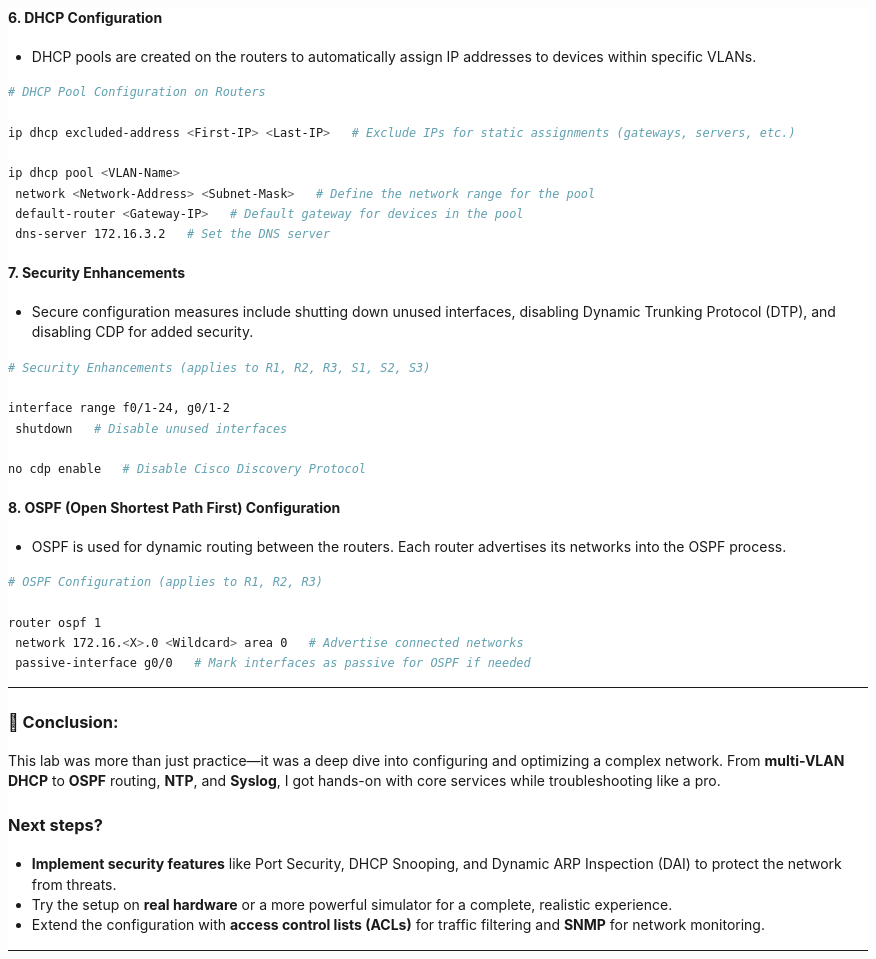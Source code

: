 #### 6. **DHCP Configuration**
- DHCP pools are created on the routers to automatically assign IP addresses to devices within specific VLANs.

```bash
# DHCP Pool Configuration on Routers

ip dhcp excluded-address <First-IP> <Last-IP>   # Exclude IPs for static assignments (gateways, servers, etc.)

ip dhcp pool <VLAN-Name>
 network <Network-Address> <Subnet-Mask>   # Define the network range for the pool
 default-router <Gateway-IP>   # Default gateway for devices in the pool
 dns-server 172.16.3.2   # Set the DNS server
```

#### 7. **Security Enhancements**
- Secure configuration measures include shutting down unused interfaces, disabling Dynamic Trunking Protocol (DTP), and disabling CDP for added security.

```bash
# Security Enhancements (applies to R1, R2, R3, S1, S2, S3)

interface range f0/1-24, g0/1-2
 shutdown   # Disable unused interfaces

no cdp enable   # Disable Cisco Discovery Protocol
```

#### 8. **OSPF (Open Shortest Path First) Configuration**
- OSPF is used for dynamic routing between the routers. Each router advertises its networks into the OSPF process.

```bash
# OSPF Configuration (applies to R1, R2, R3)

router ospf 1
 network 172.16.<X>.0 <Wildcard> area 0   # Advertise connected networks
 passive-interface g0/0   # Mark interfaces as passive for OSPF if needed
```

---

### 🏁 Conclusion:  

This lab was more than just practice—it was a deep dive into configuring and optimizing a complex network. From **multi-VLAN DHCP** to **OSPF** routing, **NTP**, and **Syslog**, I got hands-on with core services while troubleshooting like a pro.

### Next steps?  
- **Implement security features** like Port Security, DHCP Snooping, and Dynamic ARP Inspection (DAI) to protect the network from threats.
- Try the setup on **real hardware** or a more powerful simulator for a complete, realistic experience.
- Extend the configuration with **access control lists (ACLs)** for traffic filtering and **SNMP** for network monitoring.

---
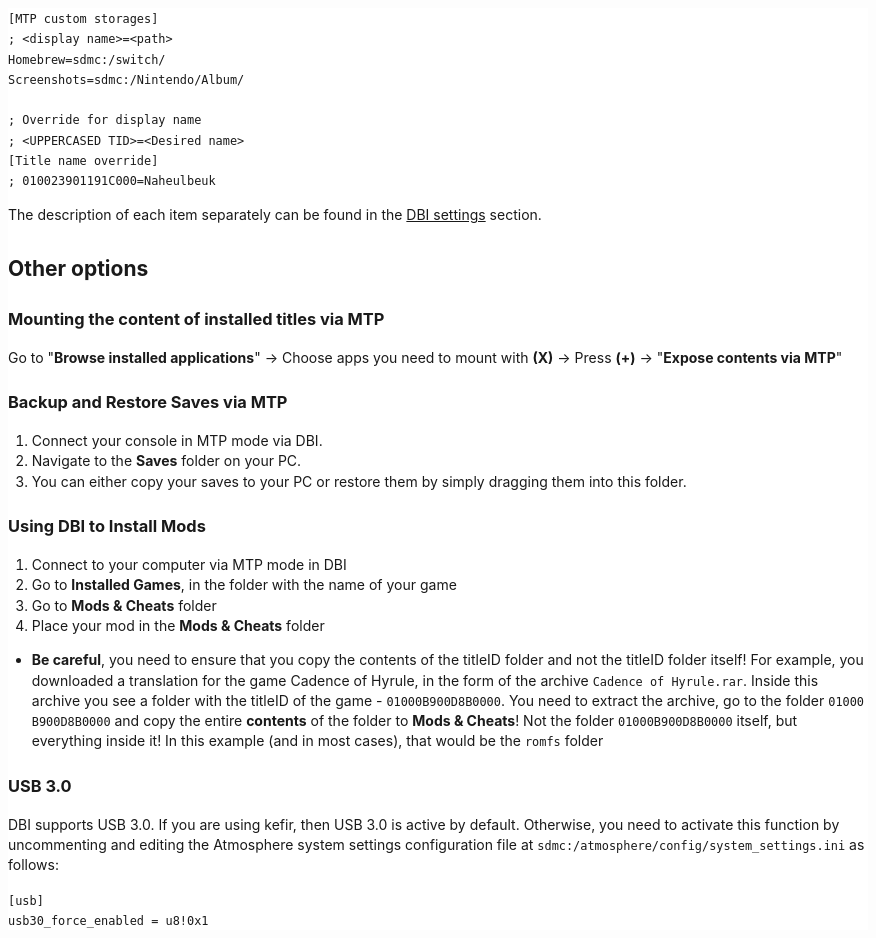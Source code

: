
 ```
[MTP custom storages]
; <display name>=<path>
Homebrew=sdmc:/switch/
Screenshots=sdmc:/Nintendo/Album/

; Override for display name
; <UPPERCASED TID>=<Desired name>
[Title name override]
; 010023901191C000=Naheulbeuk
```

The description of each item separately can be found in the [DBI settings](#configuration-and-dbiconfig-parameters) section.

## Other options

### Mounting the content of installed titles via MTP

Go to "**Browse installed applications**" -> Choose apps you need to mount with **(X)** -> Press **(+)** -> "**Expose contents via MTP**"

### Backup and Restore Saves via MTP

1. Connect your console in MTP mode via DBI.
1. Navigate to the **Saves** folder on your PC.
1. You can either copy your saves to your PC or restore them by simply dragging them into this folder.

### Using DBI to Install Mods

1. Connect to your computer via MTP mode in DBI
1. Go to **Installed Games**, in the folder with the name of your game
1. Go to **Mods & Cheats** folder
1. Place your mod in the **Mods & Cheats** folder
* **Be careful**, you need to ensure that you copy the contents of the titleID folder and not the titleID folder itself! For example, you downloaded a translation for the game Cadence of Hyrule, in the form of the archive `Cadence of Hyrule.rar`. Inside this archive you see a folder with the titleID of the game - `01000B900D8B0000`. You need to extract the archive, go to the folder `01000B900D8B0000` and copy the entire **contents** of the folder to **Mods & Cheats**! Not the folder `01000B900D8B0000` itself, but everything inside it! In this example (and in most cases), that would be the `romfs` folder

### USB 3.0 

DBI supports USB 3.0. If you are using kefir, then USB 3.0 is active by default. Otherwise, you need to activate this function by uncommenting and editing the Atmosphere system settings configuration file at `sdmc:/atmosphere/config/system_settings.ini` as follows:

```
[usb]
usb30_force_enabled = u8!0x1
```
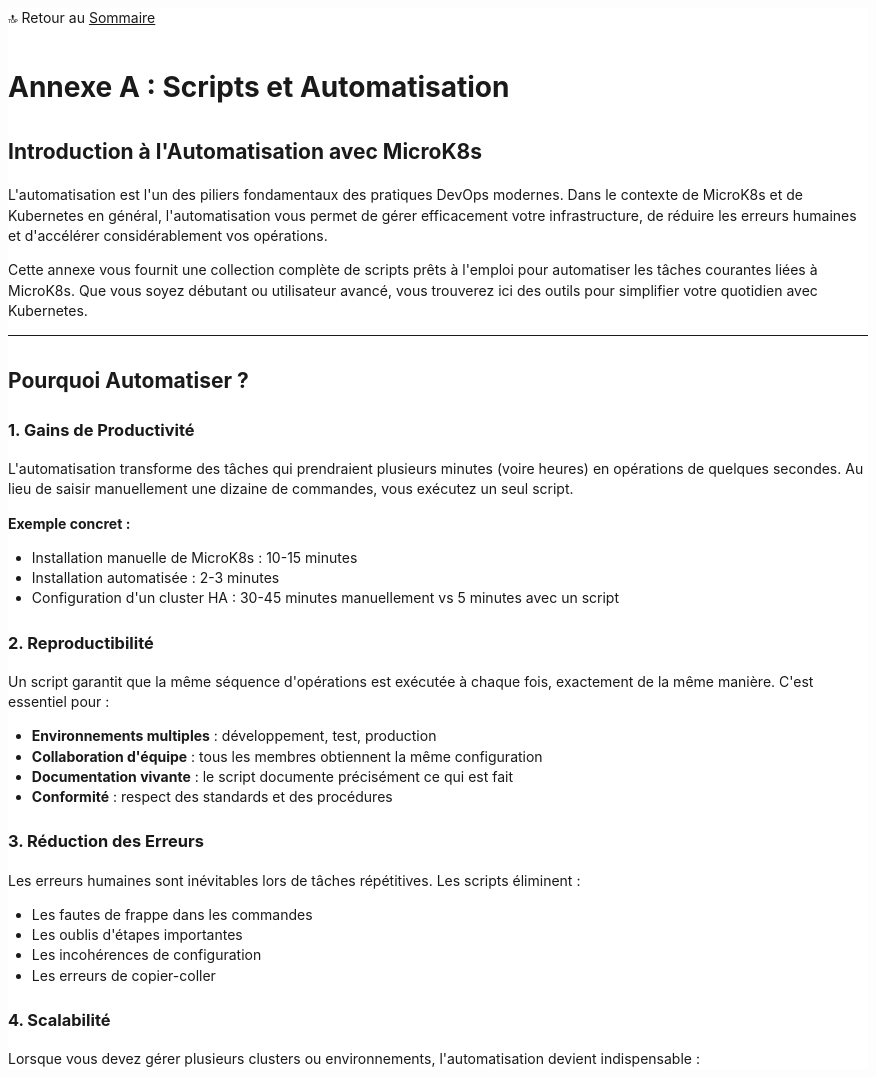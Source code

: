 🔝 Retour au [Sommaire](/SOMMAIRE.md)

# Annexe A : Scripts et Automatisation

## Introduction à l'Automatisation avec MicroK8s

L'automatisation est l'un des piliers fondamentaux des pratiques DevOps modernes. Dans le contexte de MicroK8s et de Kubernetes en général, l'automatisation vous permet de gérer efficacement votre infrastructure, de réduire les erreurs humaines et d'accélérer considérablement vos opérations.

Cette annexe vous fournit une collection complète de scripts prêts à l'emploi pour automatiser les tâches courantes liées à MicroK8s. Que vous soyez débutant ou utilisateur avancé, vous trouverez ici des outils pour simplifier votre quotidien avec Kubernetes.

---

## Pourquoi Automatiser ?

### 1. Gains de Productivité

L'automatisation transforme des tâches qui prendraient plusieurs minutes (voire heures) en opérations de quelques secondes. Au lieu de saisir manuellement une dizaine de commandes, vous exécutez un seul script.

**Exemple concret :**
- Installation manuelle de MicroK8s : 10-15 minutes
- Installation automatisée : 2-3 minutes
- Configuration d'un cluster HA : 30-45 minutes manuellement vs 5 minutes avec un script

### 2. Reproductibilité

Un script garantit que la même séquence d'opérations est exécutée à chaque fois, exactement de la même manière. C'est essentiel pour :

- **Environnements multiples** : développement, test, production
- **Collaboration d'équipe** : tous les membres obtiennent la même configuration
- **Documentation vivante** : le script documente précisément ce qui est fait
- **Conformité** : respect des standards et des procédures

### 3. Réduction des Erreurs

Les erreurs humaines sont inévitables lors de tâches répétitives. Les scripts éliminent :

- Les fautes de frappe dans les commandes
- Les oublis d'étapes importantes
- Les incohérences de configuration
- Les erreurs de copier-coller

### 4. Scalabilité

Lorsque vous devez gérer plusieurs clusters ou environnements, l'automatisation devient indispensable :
--------------------------------------------------
> [Problem details] Excluding every picture, set down the listing exactly.

> [Response box]
Source code

: #### 6. **DHCP Configuration**
- DHCP pools are created on the routers to automatically assign IP addresses to devices within specific VLANs.

```bash
# DHCP Pool Configuration on Routers

ip dhcp excluded-address <First-IP> <Last-IP>   # Exclude IPs for static assignments (gateways, servers, etc.)

ip dhcp pool <VLAN-Name>
 network <Network-Address> <Subnet-Mask>   # Define the network range for the pool
 default-router <Gateway-IP>   # Default gateway for devices in the pool
 dns-server 172.16.3.2   # Set the DNS server
```

#### 7. **Security Enhancements**
- Secure configuration measures include shutting down unused interfaces, disabling Dynamic Trunking Protocol (DTP), and disabling CDP for added security.

```bash
# Security Enhancements (applies to R1, R2, R3, S1, S2, S3)

interface range f0/1-24, g0/1-2
 shutdown   # Disable unused interfaces

no cdp enable   # Disable Cisco Discovery Protocol
```

#### 8. **OSPF (Open Shortest Path First) Configuration**
- OSPF is used for dynamic routing between the routers. Each router advertises its networks into the OSPF process.

```bash
# OSPF Configuration (applies to R1, R2, R3)

router ospf 1
 network 172.16.<X>.0 <Wildcard> area 0   # Advertise connected networks
 passive-interface g0/0   # Mark interfaces as passive for OSPF if needed
```

---

### 🏁 Conclusion:  

This lab was more than just practice—it was a deep dive into configuring and optimizing a complex network. From **multi-VLAN DHCP** to **OSPF** routing, **NTP**, and **Syslog**, I got hands-on with core services while troubleshooting like a pro.

### Next steps?  
- **Implement security features** like Port Security, DHCP Snooping, and Dynamic ARP Inspection (DAI) to protect the network from threats.
- Try the setup on **real hardware** or a more powerful simulator for a complete, realistic experience.
- Extend the configuration with **access control lists (ACLs)** for traffic filtering and **SNMP** for network monitoring.

---
Source code

:
 ```
[MTP custom storages]
; <display name>=<path>
Homebrew=sdmc:/switch/
Screenshots=sdmc:/Nintendo/Album/

; Override for display name
; <UPPERCASED TID>=<Desired name>
[Title name override]
; 010023901191C000=Naheulbeuk
```

The description of each item separately can be found in the [DBI settings](#configuration-and-dbiconfig-parameters) section.

## Other options

### Mounting the content of installed titles via MTP

Go to "**Browse installed applications**" -> Choose apps you need to mount with **(X)** -> Press **(+)** -> "**Expose contents via MTP**"

### Backup and Restore Saves via MTP

1. Connect your console in MTP mode via DBI.
1. Navigate to the **Saves** folder on your PC.
1. You can either copy your saves to your PC or restore them by simply dragging them into this folder.

### Using DBI to Install Mods

1. Connect to your computer via MTP mode in DBI
1. Go to **Installed Games**, in the folder with the name of your game
1. Go to **Mods & Cheats** folder
1. Place your mod in the **Mods & Cheats** folder
* **Be careful**, you need to ensure that you copy the contents of the titleID folder and not the titleID folder itself! For example, you downloaded a translation for the game Cadence of Hyrule, in the form of the archive `Cadence of Hyrule.rar`. Inside this archive you see a folder with the titleID of the game - `01000B900D8B0000`. You need to extract the archive, go to the folder `01000B900D8B0000` and copy the entire **contents** of the folder to **Mods & Cheats**! Not the folder `01000B900D8B0000` itself, but everything inside it! In this example (and in most cases), that would be the `romfs` folder

### USB 3.0 

DBI supports USB 3.0. If you are using kefir, then USB 3.0 is active by default. Otherwise, you need to activate this function by uncommenting and editing the Atmosphere system settings configuration file at `sdmc:/atmosphere/config/system_settings.ini` as follows:

```
[usb]
usb30_force_enabled = u8!0x1
```
Source code

: 🔝 Retour au [Sommaire](/SOMMAIRE.md)

# Annexe A : Scripts et Automatisation

## Introduction à l'Automatisation avec MicroK8s

L'automatisation est l'un des piliers fondamentaux des pratiques DevOps modernes. Dans le contexte de MicroK8s et de Kubernetes en général, l'automatisation vous permet de gérer efficacement votre infrastructure, de réduire les erreurs humaines et d'accélérer considérablement vos opérations.

Cette annexe vous fournit une collection complète de scripts prêts à l'emploi pour automatiser les tâches courantes liées à MicroK8s. Que vous soyez débutant ou utilisateur avancé, vous trouverez ici des outils pour simplifier votre quotidien avec Kubernetes.

---

## Pourquoi Automatiser ?

### 1. Gains de Productivité

L'automatisation transforme des tâches qui prendraient plusieurs minutes (voire heures) en opérations de quelques secondes. Au lieu de saisir manuellement une dizaine de commandes, vous exécutez un seul script.

**Exemple concret :**
- Installation manuelle de MicroK8s : 10-15 minutes
- Installation automatisée : 2-3 minutes
- Configuration d'un cluster HA : 30-45 minutes manuellement vs 5 minutes avec un script

### 2. Reproductibilité

Un script garantit que la même séquence d'opérations est exécutée à chaque fois, exactement de la même manière. C'est essentiel pour :

- **Environnements multiples** : développement, test, production
- **Collaboration d'équipe** : tous les membres obtiennent la même configuration
- **Documentation vivante** : le script documente précisément ce qui est fait
- **Conformité** : respect des standards et des procédures

### 3. Réduction des Erreurs

Les erreurs humaines sont inévitables lors de tâches répétitives. Les scripts éliminent :

- Les fautes de frappe dans les commandes
- Les oublis d'étapes importantes
- Les incohérences de configuration
- Les erreurs de copier-coller

### 4. Scalabilité

Lorsque vous devez gérer plusieurs clusters ou environnements, l'automatisation devient indispensable :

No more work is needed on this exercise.